Radiation Therapy Does Not Improve the Prognosis of Patients with Stage II Thymoma, Supporting Previous Evidence Suggesting That the Presence of Transcapsular Invasion Is Not a Significant Prognostic Feature
AM Marchevsky, RS Parakh, B Hakimian. Cedars- Sinai Medical Center, Los Angeles, CA
Background: Recent metaanalysis of best available evidence showed that patients with stages I and II thymoma do not have significantly different prognosis. This suggested that detection of transcapsular invasion during the pathologic evaluation of these lesions does not provide significant prognostic information, a conclusion that was tentative because only some patients with stage II disease had been treated with radiation therapy and the possibility of treatment bias could not be excluded.

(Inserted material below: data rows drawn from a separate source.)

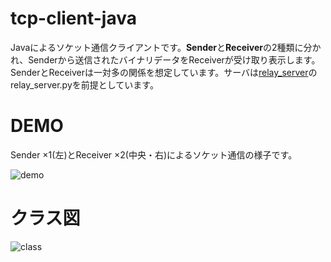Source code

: # tcp-client-java
Javaによるソケット通信クライアントです。**Sender**と**Receiver**の2種類に分かれ、Senderから送信されたバイナリデータをReceiverが受け取り表示します。SenderとReceiverは一対多の関係を想定しています。サーバは[relay_server](https://github.com/hiro4669/relay_server/)のrelay_server.pyを前提としています。


# DEMO
Sender ×1(左)とReceiver ×2(中央・右)によるソケット通信の様子です。

![demo](https://user-images.githubusercontent.com/52157596/104133039-6bab0e80-53c4-11eb-8b99-6abc4ff7d79a.gif)

# クラス図
![class](https://user-images.githubusercontent.com/52157596/104135959-766e9f00-53d6-11eb-9b2c-e0386e94c472.png)

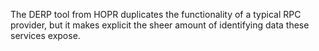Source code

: The DERP tool from HOPR duplicates the functionality of a typical RPC provider, but it makes explicit the sheer amount of identifying data these services expose.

Design: A systematic review of the English literature from 1962-present was performed to identify best evidence regarding the prognostic value of radiation therapy in patients with stage II thymomas. Only studies that evaluated more than 10 patients treated with radical thymectomy, post-operative radiation therapy and provided a minimum of 5-year follow-up information were included. The level of evidence of each study was assessed using the criteria published by the Cochrane collaboration. Patients were divided into 2 groups, those that were treated with post-operative radiation therapy and those that received only thymectomy. The data was analyzed with Comprehensive Metaanalysis software (Biostat Inc Englewood, N.J.).

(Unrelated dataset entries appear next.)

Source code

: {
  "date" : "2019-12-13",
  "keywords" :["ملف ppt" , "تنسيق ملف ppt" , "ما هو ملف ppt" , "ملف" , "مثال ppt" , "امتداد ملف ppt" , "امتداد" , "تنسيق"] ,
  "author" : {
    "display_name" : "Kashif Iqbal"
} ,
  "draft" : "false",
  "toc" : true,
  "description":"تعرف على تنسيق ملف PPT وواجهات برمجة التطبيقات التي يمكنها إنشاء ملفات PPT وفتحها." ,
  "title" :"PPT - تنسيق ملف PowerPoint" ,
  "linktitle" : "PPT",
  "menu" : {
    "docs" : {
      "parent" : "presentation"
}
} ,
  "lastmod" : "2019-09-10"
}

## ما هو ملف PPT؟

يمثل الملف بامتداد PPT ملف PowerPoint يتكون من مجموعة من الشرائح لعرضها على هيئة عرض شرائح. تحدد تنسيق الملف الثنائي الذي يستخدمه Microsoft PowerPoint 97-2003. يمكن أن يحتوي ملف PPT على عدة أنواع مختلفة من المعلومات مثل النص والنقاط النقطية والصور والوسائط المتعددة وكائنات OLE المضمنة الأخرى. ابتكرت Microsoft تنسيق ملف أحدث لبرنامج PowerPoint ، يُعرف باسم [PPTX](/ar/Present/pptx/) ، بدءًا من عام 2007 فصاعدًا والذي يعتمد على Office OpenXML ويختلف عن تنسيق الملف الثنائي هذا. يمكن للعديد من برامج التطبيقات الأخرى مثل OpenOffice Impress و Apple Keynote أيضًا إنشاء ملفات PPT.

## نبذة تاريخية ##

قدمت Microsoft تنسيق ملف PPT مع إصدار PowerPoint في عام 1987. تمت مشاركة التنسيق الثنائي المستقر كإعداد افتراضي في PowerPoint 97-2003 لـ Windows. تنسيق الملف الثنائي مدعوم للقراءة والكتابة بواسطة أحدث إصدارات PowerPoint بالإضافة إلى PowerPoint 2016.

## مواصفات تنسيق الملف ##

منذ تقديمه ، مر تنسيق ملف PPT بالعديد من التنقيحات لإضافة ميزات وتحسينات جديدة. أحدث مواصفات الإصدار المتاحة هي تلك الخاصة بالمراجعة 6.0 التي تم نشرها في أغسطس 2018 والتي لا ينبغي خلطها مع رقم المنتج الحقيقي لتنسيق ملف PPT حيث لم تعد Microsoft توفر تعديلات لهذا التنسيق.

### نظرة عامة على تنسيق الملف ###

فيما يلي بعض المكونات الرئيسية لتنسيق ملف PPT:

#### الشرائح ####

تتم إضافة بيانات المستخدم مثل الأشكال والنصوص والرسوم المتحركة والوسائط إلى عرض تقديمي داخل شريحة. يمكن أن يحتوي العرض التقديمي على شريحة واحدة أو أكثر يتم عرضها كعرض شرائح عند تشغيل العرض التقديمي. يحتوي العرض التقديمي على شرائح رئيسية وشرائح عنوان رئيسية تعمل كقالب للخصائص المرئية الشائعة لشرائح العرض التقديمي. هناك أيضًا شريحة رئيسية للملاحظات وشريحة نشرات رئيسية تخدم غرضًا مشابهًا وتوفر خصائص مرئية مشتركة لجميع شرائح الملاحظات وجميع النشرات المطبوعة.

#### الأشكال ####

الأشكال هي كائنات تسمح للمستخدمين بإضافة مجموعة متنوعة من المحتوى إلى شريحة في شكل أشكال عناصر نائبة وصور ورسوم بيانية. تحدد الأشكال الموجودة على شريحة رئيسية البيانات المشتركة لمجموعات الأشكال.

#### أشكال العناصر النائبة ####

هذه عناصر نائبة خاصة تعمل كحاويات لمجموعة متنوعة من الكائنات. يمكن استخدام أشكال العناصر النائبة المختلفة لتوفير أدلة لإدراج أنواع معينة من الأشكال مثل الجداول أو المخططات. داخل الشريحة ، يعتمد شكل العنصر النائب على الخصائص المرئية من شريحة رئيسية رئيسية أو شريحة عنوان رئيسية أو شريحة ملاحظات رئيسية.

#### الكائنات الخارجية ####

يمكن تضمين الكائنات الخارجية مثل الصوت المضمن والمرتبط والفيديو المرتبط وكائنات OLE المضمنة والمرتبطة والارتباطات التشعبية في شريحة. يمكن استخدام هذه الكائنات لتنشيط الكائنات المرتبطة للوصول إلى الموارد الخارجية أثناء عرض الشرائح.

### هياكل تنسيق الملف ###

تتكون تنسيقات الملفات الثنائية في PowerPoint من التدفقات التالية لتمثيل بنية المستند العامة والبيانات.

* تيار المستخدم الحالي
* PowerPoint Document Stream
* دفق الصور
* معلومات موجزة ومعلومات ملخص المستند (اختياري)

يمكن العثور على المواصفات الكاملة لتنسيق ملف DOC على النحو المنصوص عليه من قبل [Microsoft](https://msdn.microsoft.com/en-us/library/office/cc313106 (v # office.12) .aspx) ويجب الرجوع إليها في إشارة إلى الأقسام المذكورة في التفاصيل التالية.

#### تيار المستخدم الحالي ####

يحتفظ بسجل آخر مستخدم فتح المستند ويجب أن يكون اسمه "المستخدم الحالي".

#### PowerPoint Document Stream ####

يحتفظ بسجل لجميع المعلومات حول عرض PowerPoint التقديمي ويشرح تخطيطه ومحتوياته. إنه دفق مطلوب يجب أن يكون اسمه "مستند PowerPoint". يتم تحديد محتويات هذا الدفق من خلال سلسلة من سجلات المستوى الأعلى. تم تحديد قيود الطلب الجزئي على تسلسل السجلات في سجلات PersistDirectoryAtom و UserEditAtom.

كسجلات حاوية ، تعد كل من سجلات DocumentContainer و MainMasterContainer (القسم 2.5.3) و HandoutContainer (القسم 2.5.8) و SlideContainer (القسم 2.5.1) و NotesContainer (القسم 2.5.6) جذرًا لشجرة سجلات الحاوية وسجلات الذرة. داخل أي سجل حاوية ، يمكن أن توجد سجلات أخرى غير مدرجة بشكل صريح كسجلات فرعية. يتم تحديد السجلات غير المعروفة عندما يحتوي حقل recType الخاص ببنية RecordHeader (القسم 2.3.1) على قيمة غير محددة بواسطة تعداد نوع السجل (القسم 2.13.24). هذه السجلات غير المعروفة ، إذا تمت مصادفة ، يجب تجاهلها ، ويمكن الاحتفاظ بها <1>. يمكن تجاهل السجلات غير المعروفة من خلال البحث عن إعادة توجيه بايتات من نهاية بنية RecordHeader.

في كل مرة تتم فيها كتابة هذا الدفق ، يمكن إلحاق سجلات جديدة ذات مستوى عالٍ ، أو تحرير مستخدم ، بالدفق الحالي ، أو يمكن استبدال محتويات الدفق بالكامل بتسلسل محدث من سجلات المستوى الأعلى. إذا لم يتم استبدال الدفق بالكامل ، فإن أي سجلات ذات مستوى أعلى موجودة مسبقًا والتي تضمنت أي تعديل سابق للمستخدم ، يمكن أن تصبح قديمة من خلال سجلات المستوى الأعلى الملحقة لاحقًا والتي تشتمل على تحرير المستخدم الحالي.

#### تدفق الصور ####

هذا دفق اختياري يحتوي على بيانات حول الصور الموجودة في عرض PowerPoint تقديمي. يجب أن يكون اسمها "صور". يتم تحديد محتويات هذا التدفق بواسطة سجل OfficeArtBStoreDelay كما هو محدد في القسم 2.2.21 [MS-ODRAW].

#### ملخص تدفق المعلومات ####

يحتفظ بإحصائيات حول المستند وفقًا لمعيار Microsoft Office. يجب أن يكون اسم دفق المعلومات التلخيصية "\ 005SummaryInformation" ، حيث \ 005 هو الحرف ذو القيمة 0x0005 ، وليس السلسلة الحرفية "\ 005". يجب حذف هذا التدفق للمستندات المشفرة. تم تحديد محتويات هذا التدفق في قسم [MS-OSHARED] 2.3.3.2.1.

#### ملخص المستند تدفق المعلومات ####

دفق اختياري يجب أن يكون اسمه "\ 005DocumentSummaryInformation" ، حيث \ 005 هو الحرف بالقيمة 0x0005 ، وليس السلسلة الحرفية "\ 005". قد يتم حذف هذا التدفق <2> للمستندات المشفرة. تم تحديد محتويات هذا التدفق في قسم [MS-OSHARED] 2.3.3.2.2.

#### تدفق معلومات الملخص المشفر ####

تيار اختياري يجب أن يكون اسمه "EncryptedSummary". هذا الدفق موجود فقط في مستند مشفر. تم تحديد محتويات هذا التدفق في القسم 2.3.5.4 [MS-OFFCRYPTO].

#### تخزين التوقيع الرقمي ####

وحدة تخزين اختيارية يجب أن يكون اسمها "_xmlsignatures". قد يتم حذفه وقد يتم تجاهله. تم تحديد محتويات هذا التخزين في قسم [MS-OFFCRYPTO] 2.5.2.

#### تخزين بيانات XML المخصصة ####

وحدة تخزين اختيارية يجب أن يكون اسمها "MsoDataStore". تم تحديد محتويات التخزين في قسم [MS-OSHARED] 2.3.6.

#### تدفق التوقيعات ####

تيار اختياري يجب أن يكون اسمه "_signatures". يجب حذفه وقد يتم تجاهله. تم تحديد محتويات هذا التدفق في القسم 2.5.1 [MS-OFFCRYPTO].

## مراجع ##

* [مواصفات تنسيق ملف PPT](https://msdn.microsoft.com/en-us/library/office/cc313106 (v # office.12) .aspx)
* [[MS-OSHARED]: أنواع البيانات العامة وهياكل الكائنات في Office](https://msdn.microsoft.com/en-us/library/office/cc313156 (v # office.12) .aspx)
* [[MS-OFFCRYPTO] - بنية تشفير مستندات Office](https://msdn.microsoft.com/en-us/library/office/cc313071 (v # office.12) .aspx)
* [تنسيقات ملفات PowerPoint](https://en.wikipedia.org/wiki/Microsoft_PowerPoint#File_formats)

Results: Twenty-five level III and IV studies evaluating 1183 number of patients with stage II thymoma reported the use of post-operative radiation therapy but only 9 of these studies provided information consistent with our inclusion criteria. They reported 197 number of patients (median=24 and range 1-41) treated with radiation therapy with doses ranging from 25-72 Gy and 193 patients (median=18 and range 1-73) that were treated only with radical thymectomy. Survival proportions for patients in these two groups were 84% and 68%, respectively. Metaanalysis showed odds ratios >0.05 for the comparison of survival proportions of these two groups of patients and demonstrated the presence of significant data heterogeneity as shown by funnel plot and Egger's regression test p>0.05.
Conclusions: There is a lack of randomized clinical trials evaluating the prognosis of patients with stage II thymoma undergoing radiation therapy after complete resection.Thetreatment protocol for thymomas needs revision.